__Exercise objective__. Determine the count of lines containing "handle" in the entries below and return only that figure.
*** Opening of Extracted material ***
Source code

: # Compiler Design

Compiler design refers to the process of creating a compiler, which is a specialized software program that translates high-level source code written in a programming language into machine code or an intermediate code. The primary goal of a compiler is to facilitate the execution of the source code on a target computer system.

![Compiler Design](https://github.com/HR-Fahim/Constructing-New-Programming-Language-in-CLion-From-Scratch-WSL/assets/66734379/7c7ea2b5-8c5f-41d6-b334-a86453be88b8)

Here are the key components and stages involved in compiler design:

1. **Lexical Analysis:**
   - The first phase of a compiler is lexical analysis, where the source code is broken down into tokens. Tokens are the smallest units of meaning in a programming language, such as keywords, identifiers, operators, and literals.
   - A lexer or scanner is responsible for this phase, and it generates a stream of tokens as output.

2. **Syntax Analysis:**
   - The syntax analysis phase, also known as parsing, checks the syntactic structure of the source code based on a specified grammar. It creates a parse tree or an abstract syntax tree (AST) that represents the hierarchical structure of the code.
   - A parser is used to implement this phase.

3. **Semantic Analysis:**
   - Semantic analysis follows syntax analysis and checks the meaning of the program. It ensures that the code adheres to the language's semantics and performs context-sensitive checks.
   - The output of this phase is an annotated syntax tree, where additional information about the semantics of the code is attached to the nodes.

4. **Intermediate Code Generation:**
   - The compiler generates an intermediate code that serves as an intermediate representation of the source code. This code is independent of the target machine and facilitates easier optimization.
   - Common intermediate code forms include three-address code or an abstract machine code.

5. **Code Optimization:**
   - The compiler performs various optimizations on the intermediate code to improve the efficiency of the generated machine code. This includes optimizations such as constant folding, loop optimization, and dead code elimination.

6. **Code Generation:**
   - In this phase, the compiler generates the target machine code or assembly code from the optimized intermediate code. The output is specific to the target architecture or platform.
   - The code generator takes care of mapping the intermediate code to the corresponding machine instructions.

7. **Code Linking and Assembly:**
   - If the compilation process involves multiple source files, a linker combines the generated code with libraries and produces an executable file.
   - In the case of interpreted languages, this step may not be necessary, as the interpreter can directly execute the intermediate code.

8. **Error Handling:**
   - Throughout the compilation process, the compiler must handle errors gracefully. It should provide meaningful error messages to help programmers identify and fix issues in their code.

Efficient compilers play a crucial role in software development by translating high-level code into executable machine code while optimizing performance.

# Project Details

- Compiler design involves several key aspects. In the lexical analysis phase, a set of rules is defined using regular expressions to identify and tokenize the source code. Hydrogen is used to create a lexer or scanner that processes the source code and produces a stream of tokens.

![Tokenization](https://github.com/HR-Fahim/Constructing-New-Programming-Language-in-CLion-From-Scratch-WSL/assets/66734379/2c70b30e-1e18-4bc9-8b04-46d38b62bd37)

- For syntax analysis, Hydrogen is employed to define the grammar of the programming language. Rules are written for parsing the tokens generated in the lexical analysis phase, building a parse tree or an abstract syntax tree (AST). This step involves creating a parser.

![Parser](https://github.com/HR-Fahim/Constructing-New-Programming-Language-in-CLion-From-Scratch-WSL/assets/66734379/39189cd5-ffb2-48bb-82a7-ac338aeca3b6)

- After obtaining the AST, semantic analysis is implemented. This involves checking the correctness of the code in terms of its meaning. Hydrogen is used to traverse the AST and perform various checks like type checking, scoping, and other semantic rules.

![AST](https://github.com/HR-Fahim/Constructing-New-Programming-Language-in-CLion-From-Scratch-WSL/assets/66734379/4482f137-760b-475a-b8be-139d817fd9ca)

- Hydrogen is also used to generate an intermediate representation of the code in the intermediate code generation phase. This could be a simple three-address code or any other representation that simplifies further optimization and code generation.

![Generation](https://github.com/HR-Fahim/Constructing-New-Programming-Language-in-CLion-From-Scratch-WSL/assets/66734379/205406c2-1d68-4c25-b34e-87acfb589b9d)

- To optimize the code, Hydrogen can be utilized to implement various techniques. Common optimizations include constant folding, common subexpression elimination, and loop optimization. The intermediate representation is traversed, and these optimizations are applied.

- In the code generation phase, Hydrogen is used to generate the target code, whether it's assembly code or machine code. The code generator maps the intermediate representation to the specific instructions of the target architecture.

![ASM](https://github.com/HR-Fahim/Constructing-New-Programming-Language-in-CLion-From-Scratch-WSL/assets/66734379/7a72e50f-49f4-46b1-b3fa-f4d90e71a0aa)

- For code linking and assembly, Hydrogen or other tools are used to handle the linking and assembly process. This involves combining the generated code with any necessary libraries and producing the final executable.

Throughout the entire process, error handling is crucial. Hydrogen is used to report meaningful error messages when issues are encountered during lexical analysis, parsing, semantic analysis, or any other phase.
*** Close of Extracted material ***
__Response to this task__. 2